▶ [Assignment]: Write out, without any change, the lines in the material below that run from the line with "2. SUpervised learning" through the line with "3. Based on", both included.

▶ [Dataset]:

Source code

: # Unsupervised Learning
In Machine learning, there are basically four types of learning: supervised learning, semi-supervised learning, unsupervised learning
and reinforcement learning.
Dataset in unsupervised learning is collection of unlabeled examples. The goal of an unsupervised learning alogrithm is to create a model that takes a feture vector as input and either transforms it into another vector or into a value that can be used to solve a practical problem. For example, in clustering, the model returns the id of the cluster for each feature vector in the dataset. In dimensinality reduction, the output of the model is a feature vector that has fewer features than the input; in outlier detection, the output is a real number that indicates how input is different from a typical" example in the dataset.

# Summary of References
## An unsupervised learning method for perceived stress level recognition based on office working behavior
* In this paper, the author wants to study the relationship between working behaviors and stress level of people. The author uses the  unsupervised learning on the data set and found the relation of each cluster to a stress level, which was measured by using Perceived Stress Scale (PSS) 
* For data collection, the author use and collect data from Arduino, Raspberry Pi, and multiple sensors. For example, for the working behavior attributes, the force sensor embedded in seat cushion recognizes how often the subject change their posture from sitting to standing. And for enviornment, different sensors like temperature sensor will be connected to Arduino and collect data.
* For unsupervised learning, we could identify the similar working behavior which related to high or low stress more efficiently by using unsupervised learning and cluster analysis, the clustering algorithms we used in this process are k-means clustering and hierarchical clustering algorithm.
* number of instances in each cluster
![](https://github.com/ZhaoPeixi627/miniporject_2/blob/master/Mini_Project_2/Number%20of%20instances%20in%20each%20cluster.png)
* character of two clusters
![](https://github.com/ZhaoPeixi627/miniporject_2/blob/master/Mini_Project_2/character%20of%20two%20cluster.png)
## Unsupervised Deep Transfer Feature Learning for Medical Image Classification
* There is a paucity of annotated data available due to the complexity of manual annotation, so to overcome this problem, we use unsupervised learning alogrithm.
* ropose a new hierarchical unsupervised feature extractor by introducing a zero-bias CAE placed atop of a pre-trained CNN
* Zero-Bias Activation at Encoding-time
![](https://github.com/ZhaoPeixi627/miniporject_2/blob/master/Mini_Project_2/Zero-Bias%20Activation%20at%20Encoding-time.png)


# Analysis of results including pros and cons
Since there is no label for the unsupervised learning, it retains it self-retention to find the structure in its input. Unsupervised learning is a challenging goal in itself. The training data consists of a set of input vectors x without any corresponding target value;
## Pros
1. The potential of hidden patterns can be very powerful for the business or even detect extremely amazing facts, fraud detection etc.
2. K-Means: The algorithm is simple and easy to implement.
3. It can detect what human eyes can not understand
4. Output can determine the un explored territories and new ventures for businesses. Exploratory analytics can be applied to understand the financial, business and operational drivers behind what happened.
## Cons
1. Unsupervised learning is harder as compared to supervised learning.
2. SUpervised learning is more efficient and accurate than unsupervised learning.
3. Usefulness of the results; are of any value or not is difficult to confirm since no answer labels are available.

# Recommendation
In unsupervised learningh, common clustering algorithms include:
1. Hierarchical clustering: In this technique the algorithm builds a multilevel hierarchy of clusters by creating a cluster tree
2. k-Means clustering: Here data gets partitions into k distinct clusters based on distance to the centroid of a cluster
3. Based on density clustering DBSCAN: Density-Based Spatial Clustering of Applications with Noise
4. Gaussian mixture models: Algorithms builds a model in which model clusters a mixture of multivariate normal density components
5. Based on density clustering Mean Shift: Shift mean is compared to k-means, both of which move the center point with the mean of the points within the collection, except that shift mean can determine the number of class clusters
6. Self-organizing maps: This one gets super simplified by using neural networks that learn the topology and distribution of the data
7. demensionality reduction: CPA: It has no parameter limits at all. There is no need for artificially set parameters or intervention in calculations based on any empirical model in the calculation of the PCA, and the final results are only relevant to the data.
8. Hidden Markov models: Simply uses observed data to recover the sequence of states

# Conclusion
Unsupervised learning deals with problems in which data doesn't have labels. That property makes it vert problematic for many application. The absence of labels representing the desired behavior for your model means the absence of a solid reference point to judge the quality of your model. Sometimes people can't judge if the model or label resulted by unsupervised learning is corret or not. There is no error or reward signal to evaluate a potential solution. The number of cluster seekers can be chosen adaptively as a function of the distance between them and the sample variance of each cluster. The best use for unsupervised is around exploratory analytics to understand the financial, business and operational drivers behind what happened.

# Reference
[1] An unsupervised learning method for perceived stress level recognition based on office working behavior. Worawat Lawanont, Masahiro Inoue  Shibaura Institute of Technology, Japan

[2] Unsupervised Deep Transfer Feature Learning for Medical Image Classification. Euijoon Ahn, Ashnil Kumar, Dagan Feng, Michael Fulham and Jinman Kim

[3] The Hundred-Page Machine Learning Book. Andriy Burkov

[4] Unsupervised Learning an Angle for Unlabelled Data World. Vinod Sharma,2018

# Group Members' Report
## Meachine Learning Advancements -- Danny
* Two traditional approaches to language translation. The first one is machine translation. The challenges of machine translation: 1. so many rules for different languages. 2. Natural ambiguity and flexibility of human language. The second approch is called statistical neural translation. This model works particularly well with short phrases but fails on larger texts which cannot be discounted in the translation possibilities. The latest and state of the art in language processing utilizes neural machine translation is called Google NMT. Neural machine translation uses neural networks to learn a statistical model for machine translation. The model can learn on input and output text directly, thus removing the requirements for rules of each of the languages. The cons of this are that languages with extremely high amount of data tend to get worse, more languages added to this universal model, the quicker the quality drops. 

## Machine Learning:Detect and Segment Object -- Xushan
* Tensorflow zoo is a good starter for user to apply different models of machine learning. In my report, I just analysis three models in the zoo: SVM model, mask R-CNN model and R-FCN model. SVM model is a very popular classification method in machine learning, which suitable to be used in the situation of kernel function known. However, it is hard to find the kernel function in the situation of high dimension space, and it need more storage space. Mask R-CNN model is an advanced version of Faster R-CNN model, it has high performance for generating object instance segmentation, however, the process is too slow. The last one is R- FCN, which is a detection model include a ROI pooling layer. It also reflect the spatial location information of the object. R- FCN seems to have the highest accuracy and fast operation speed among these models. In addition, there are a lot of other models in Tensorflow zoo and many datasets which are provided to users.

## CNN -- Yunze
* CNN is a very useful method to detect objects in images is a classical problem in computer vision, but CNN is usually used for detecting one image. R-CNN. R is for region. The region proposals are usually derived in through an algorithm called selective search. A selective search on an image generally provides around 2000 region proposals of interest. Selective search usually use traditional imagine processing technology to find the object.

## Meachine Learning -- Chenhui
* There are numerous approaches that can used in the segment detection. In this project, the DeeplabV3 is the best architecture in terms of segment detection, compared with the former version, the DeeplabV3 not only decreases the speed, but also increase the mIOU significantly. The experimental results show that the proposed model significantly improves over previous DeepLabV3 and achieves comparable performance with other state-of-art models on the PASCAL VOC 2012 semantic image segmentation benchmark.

▶ [Exercise result]:
2. SUpervised learning is more efficient and accurate than unsupervised learning.
3. Usefulness of the results; are of any value or not is difficult to confirm since no answer labels are available.

# Recommendation
In unsupervised learningh, common clustering algorithms include:
1. Hierarchical clustering: In this technique the algorithm builds a multilevel hierarchy of clusters by creating a cluster tree
2. k-Means clustering: Here data gets partitions into k distinct clusters based on distance to the centroid of a cluster
3. Based on density clustering DBSCAN: Density-Based Spatial Clustering of Applications with Noise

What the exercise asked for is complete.